A newspaper in For All Mankind.

In the For All Mankind space race timeline, NASA lost when the Soviets’s put the first man on the moon. In the show’s alternative history timeline, Alexei Leonov becomes the first human to land on the moon on June 26, 1969. As a result of the Soviet moon landing in the show, US Senator, Ted Kennedy returns to D.C. for an emergency hearing and cancels his trip to Chappaquiddick Island, altering the course of history. Without the real-life tragedy at Chappaquiddick and subsequent scandal, in the show’s alternate timeline, Kennedy later runs against Nixon during his reelection campaign. One month later, the Apollo 11 mission is the first US mission to make it to the moon, with the same scientists as the real-life NASA mission.

In reality, the Soviets were the first to put a man in space, but not on the moon. Thanks to chief rocket designer and spacecraft engineer, Sergei Korolev, who helped design the rocket that launched Soviet cosmonaut, Yuri Gagarin into space in 1961. The Soviet program suffered a big blow after the sudden death of Korolev in 1966. Under President John F. Kennedy, American lunar exploration efforts intensified in the early 1960s. The real-life Apollo 11 astronauts — Neil Armstrong, Buzz Aldrin, and Michael Collins — were the first people to step foot on the moon on July 20, 1969.

A huge triumph for NASA, the Apollo-11 team left behind an American flag, a patch honoring the fallen Apollo 1 crew, and a plague, which read: “Here men from the planet Earth first set foot upon the moon. July 1969 A.D. We came in peace for all mankind.” According to NASA, in a post-flight press conference, Armstrong called the flight “a beginning of a new age,” and Collin talked about future missions to Mars. Russia also celebrated the American’s success according to Soviet cosmonaut Alexei Leonov, who later wrote about the event according to History Today: “Everyone forgot that we were all citizens of different countries on Earth. That moment really united the human race.

September 1969 – The Mercury 13 & First Woman On The Moon

Jodi Balfour and Sarah Jones in For All Mankind Apple TV+.

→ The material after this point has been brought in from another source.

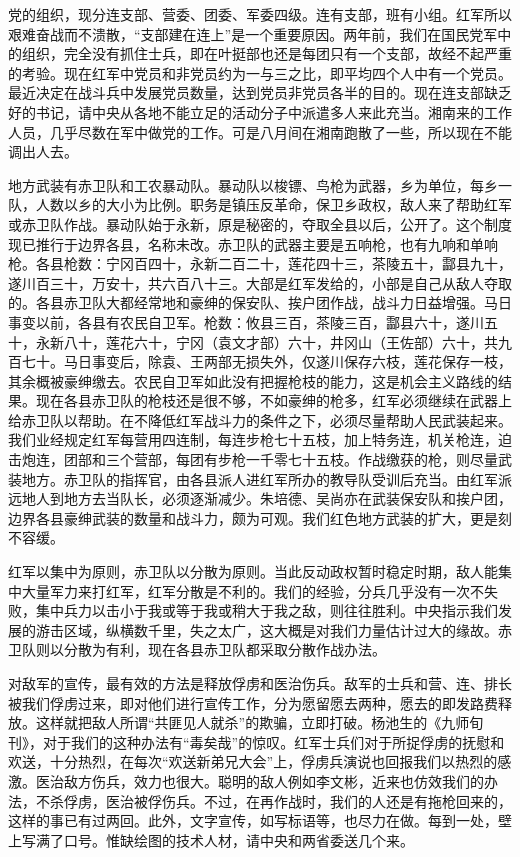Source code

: 党的组织，现分连支部、营委、团委、军委四级。连有支部，班有小组。红军所以艰难奋战而不溃散，“支部建在连上”是一个重要原因。两年前，我们在国民党军中的组织，完全没有抓住士兵，即在叶挺部也还是每团只有一个支部，故经不起严重的考验。现在红军中党员和非党员约为一与三之比，即平均四个人中有一个党员。最近决定在战斗兵中发展党员数量，达到党员非党员各半的目的。现在连支部缺乏好的书记，请中央从各地不能立足的活动分子中派遣多人来此充当。湘南来的工作人员，几乎尽数在军中做党的工作。可是八月间在湘南跑散了一些，所以现在不能调出人去。

地方武装有赤卫队和工农暴动队。暴动队以梭镖、鸟枪为武器，乡为单位，每乡一队，人数以乡的大小为比例。职务是镇压反革命，保卫乡政权，敌人来了帮助红军或赤卫队作战。暴动队始于永新，原是秘密的，夺取全县以后，公开了。这个制度现已推行于边界各县，名称未改。赤卫队的武器主要是五响枪，也有九响和单响枪。各县枪数：宁冈百四十，永新二百二十，莲花四十三，茶陵五十，酃县九十，遂川百三十，万安十，共六百八十三。大部是红军发给的，小部是自己从敌人夺取的。各县赤卫队大都经常地和豪绅的保安队、挨户团作战，战斗力日益增强。马日事变以前，各县有农民自卫军。枪数：攸县三百，茶陵三百，酃县六十，遂川五十，永新八十，莲花六十，宁冈（袁文才部）六十，井冈山（王佐部）六十，共九百七十。马日事变后，除袁、王两部无损失外，仅遂川保存六枝，莲花保存一枝，其余概被豪绅缴去。农民自卫军如此没有把握枪枝的能力，这是机会主义路线的结果。现在各县赤卫队的枪枝还是很不够，不如豪绅的枪多，红军必须继续在武器上给赤卫队以帮助。在不降低红军战斗力的条件之下，必须尽量帮助人民武装起来。我们业经规定红军每营用四连制，每连步枪七十五枝，加上特务连，机关枪连，迫击炮连，团部和三个营部，每团有步枪一千零七十五枝。作战缴获的枪，则尽量武装地方。赤卫队的指挥官，由各县派人进红军所办的教导队受训后充当。由红军派远地人到地方去当队长，必须逐渐减少。朱培德、吴尚亦在武装保安队和挨户团，边界各县豪绅武装的数量和战斗力，颇为可观。我们红色地方武装的扩大，更是刻不容缓。

红军以集中为原则，赤卫队以分散为原则。当此反动政权暂时稳定时期，敌人能集中大量军力来打红军，红军分散是不利的。我们的经验，分兵几乎没有一次不失败，集中兵力以击小于我或等于我或稍大于我之敌，则往往胜利。中央指示我们发展的游击区域，纵横数千里，失之太广，这大概是对我们力量估计过大的缘故。赤卫队则以分散为有利，现在各县赤卫队都采取分散作战办法。

对敌军的宣传，最有效的方法是释放俘虏和医治伤兵。敌军的士兵和营、连、排长被我们俘虏过来，即对他们进行宣传工作，分为愿留愿去两种，愿去的即发路费释放。这样就把敌人所谓“共匪见人就杀”的欺骗，立即打破。杨池生的《九师旬刊》，对于我们的这种办法有“毒矣哉”的惊叹。红军士兵们对于所捉俘虏的抚慰和欢送，十分热烈，在每次“欢送新弟兄大会”上，俘虏兵演说也回报我们以热烈的感激。医治敌方伤兵，效力也很大。聪明的敌人例如李文彬，近来也仿效我们的办法，不杀俘虏，医治被俘伤兵。不过，在再作战时，我们的人还是有拖枪回来的，这样的事已有过两回。此外，文字宣传，如写标语等，也尽力在做。每到一处，壁上写满了口号。惟缺绘图的技术人材，请中央和两省委送几个来。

The For All Mankind space race timeline imagines the first woman landing on the moon. On September 16, 1969, Anastasia Belikova becomes the first woman on the moon on For All Mankind as part of the Soviet’s second lunar mission. In the show, Belikova garners international acclaim and becomes known as the “Russian Meteor Maid” by many American newspapers. As a result, Nixon instructs NASA to put together a crew of female astronauts. The Mercury program recruits and establishes an all-female crew of astronauts including Molly Cobb, Dani Poole, Tracy Stevens, and Ellen Wilson who become prominent characters throughout the series.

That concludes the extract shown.